During my recent studies I periodically encountered the Head of Department. He would usually beam at me and ask engagingly ‘Are you sick of it yet?’ Funnily enough, I never actually was, but by the end I was almost physically incapable of taking on anything further. It’s been, therefore, a pleasure and a relief to have been able to survey some recent folklore publications over the last couple of months, and to be able to read more widely than just thesis-related subjects.
One delight has been the charming Galoshins Remembered: ‘A Penny Was a Lot in These Days’, ed. Emily Lyle (Edinburgh: National Museums Scotland, 2011). It’s an unassuming little book, and all the better for that.
Galoshins was a fairly typical folk play of the combat and recovery type. It was performed as a house visiting play across the south of Scotland either on Old Year’s Night or Halloween by groups of (usually) boys aged between nine and 14. Its performance lasted well into the first half of the twentieth century. Such was the enthusiasm for it that some former practitioners have also been active in promoting its revival amongst local children, like the group shown on the front cover. (When I was trying to find footage online all I came up with were some consciously ‘traditional’ and rather overblown revival performances by adults. They’re pleasant and entertaining enough – and rather wonderful in some cases – but not quite the same as a group of small boys in costumes fighting in your front room).
The book provides an overview of recent field research amongst surviving practitioners. It is exemplary in its presentation of their words and its demonstration of field interviewing techniques.
Emily Lyle’s wide-ranging scholarship is formidable. She has combined some theoretically challenging approaches to a very long cultural history in the ritual year (approaches I have not always found convincing because of their historical and prehistorical sweep) with some sensitive and nuanced work on ballads and singers. This book really shows her at her best, working closely with informants in the field to document their lives and practice.
From their recollection Lyle is able to reconstruct local texts of the play, and give musical notation for the short song that concluded the performance. More significantly, I think, she is able to capture something of the real joy and excitement involved in the performances.
This is the book’s strength. Although it provides good documentation of the artefacts of performance (the play, costumes, music etc) its real focus is its importance in the lives of performers and their communities. One informant here was even known locally, and introduced to strangers, by reference to his part in the play.

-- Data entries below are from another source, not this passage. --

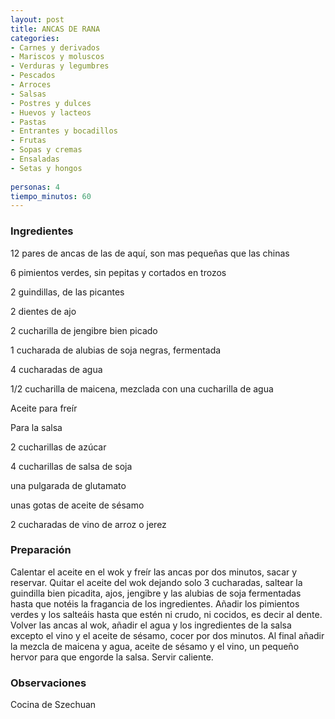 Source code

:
 ```yaml
---
layout: post
title: ANCAS DE RANA
categories:
- Carnes y derivados
- Mariscos y moluscos
- Verduras y legumbres
- Pescados
- Arroces
- Salsas
- Postres y dulces
- Huevos y lacteos
- Pastas
- Entrantes y bocadillos
- Frutas
- Sopas y cremas
- Ensaladas
- Setas y hongos
 
personas: 4 
tiempo_minutos: 60 
---
```

<h3>Ingredientes</h3>
12 pares de ancas de las de aquí, son mas pequeñas que las chinas

6 pimientos verdes, sin pepitas y cortados en trozos

2 guindillas, de las picantes

2 dientes de ajo

2 cucharilla de jengibre bien picado

1 cucharada de alubias de soja negras, fermentada

4 cucharadas de agua

1/2 cucharilla de maicena, mezclada con una cucharilla de agua

Aceite para freír

Para la salsa

2 cucharillas de azúcar

4 cucharillas de salsa de soja

una pulgarada de glutamato

unas gotas de aceite de sésamo

2 cucharadas de vino de arroz o jerez

<h3>Preparación</h3>
Calentar el aceite en el wok y freír las ancas por dos minutos, sacar y reservar. Quitar el aceite del wok dejando solo 3 cucharadas, saltear la guindilla bien picadita, ajos, jengibre y las alubias de soja fermentadas hasta que notéis la fragancia de los ingredientes. Añadir los pimientos verdes y los salteáis hasta que estén ni crudo, ni cocidos, es decir al dente. Volver las ancas al wok, añadir el agua y los ingredientes de la salsa excepto el vino y el aceite de sésamo, cocer por dos minutos. Al final añadir la mezcla de maicena y agua, aceite de sésamo y el vino, un pequeño hervor para que engorde la salsa. Servir caliente.

<h3>Observaciones</h3>
Cocina de Szechuan

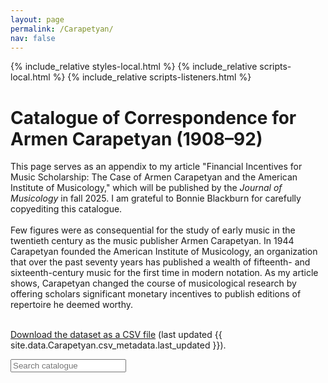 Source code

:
 ```yaml
---
layout: page
permalink: /Carapetyan/
nav: false
---
```


{% include_relative styles-local.html %}
{% include_relative scripts-local.html %}
{% include_relative scripts-listeners.html %}

<div class="page-header">
  <h1>Catalogue of Correspondence for Armen Carapetyan (1908–92)</h1>
</div>

<div class="description">This page serves as an appendix to my article "Financial Incentives for Music Scholarship: The Case of Armen Carapetyan and the American Institute of Musicology," which will be published by the <i>Journal of Musicology</i> in fall 2025. I am grateful to Bonnie Blackburn for carefully copyediting this catalogue. <br><br>Few figures were as consequential for the study of early music in the twentieth century as the music publisher Armen Carapetyan. In 1944 Carapetyan founded the American Institute of Musicology, an organization that over the past seventy years has published a wealth of fifteenth- and sixteenth-century music for the first time in modern notation. As my article shows, Carapetyan changed the course of musicological research by offering scholars significant monetary incentives to publish editions of repertoire he deemed worthy.<br><br>

<a href="/assets/csv/Carapetyan_correspondence.csv" download>Download the dataset as a CSV file</a> (last updated {{ site.data.Carapetyan.csv_metadata.last_updated }}).</div>

<div class="page-wrapper">
  <div class="filter-bar">
    <input type="text" id="input" placeholder="Search catalogue">
    <span id="search-count"></span>
    <div id="search-interface"></div>
  </div>
  <div id="list"></div>
</div>
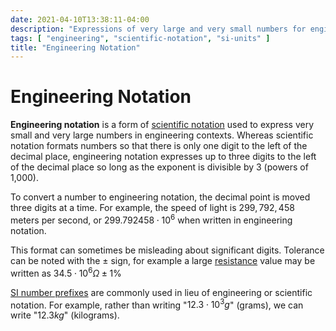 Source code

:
 ```yaml
---
date: 2021-04-10T13:38:11-04:00
description: "Expressions of very large and very small numbers for engineers"
tags: [ "engineering", "scientific-notation", "si-units" ]
title: "Engineering Notation"
---
```


# Engineering Notation

**Engineering notation** is a form of [scientific notation](scientific-notation.md) used to express very small and very large numbers in engineering contexts. Whereas scientific notation formats numbers so that there is only one digit to the left of the decimal place, engineering notation expresses up to three digits to the left of the decimal place so long as the exponent is divisible by 3 (powers of 1,000).

To convert a number to engineering notation, the decimal point is moved three digits at a time. For example, the speed of light is $299,792,458$ meters per second, or $299.792458 \cdot 10^6$ when written in engineering notation.

This format can sometimes be misleading about significant digits. Tolerance can be noted with the $\pm$ sign, for example a large [resistance](ohms-law.md) value may be written as $34.5 \cdot 10^6Ω \pm 1\%$

[SI number prefixes](si-units.md) are commonly used in lieu of engineering or scientific notation. For example, rather than writing "$12.3 \cdot 10^3g$" (grams), we can write "$12.3kg$" (kilograms).
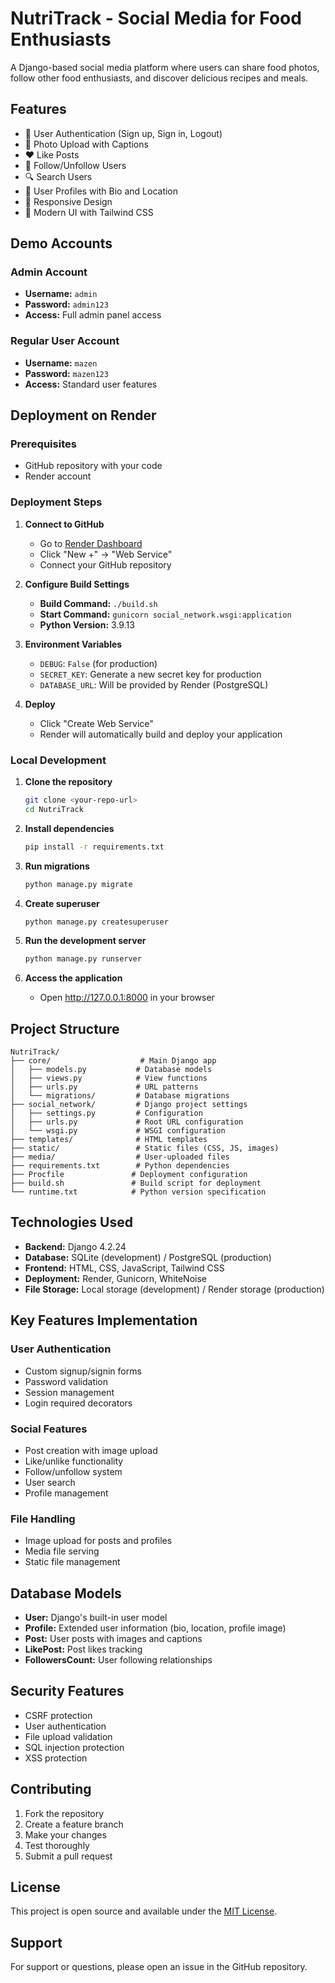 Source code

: # NutriTrack - Social Media for Food Enthusiasts

A Django-based social media platform where users can share food photos, follow other food enthusiasts, and discover delicious recipes and meals.

## Features

- 🔐 User Authentication (Sign up, Sign in, Logout)
- 📸 Photo Upload with Captions
- ❤️ Like Posts
- 👥 Follow/Unfollow Users
- 🔍 Search Users
- 👤 User Profiles with Bio and Location
- 📱 Responsive Design
- 🎨 Modern UI with Tailwind CSS

## Demo Accounts

### Admin Account
- **Username:** `admin`
- **Password:** `admin123`
- **Access:** Full admin panel access

### Regular User Account
- **Username:** `mazen`
- **Password:** `mazen123`
- **Access:** Standard user features

## Deployment on Render

### Prerequisites
- GitHub repository with your code
- Render account

### Deployment Steps

1. **Connect to GitHub**
   - Go to [Render Dashboard](https://dashboard.render.com)
   - Click "New +" → "Web Service"
   - Connect your GitHub repository

2. **Configure Build Settings**
   - **Build Command:** `./build.sh`
   - **Start Command:** `gunicorn social_network.wsgi:application`
   - **Python Version:** 3.9.13

3. **Environment Variables**
   - `DEBUG`: `False` (for production)
   - `SECRET_KEY`: Generate a new secret key for production
   - `DATABASE_URL`: Will be provided by Render (PostgreSQL)

4. **Deploy**
   - Click "Create Web Service"
   - Render will automatically build and deploy your application

### Local Development

1. **Clone the repository**
   ```bash
   git clone <your-repo-url>
   cd NutriTrack
   ```

2. **Install dependencies**
   ```bash
   pip install -r requirements.txt
   ```

3. **Run migrations**
   ```bash
   python manage.py migrate
   ```

4. **Create superuser**
   ```bash
   python manage.py createsuperuser
   ```

5. **Run the development server**
   ```bash
   python manage.py runserver
   ```

6. **Access the application**
   - Open http://127.0.0.1:8000 in your browser

## Project Structure

```
NutriTrack/
├── core/                    # Main Django app
│   ├── models.py           # Database models
│   ├── views.py            # View functions
│   ├── urls.py             # URL patterns
│   └── migrations/         # Database migrations
├── social_network/         # Django project settings
│   ├── settings.py         # Configuration
│   ├── urls.py             # Root URL configuration
│   └── wsgi.py             # WSGI configuration
├── templates/              # HTML templates
├── static/                 # Static files (CSS, JS, images)
├── media/                  # User-uploaded files
├── requirements.txt        # Python dependencies
├── Procfile               # Deployment configuration
├── build.sh               # Build script for deployment
└── runtime.txt            # Python version specification
```

## Technologies Used

- **Backend:** Django 4.2.24
- **Database:** SQLite (development) / PostgreSQL (production)
- **Frontend:** HTML, CSS, JavaScript, Tailwind CSS
- **Deployment:** Render, Gunicorn, WhiteNoise
- **File Storage:** Local storage (development) / Render storage (production)

## Key Features Implementation

### User Authentication
- Custom signup/signin forms
- Password validation
- Session management
- Login required decorators

### Social Features
- Post creation with image upload
- Like/unlike functionality
- Follow/unfollow system
- User search
- Profile management

### File Handling
- Image upload for posts and profiles
- Media file serving
- Static file management

## Database Models

- **User:** Django's built-in user model
- **Profile:** Extended user information (bio, location, profile image)
- **Post:** User posts with images and captions
- **LikePost:** Post likes tracking
- **FollowersCount:** User following relationships

## Security Features

- CSRF protection
- User authentication
- File upload validation
- SQL injection protection
- XSS protection

## Contributing

1. Fork the repository
2. Create a feature branch
3. Make your changes
4. Test thoroughly
5. Submit a pull request

## License

This project is open source and available under the [MIT License](LICENSE).

## Support

For support or questions, please open an issue in the GitHub repository.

By really placing the participants at the heart of this book Lyle is able to provide a comprehensive examination of the play as a limited and specific ethnographic practice. It is probable that the book will mainly attract the attention of folk drama specialists to begin with, but its strength, to my mind, is that it is really about the practice as a part of local childlore, which is a rather wider subject. The book is unlikely to satisfy those looking for deeper artefactual analyses of the play, but I think it opens a much richer and more fruitful way of approaching communities and their practices. It makes no great claims for itself, and is likely to be the more enduring because of that.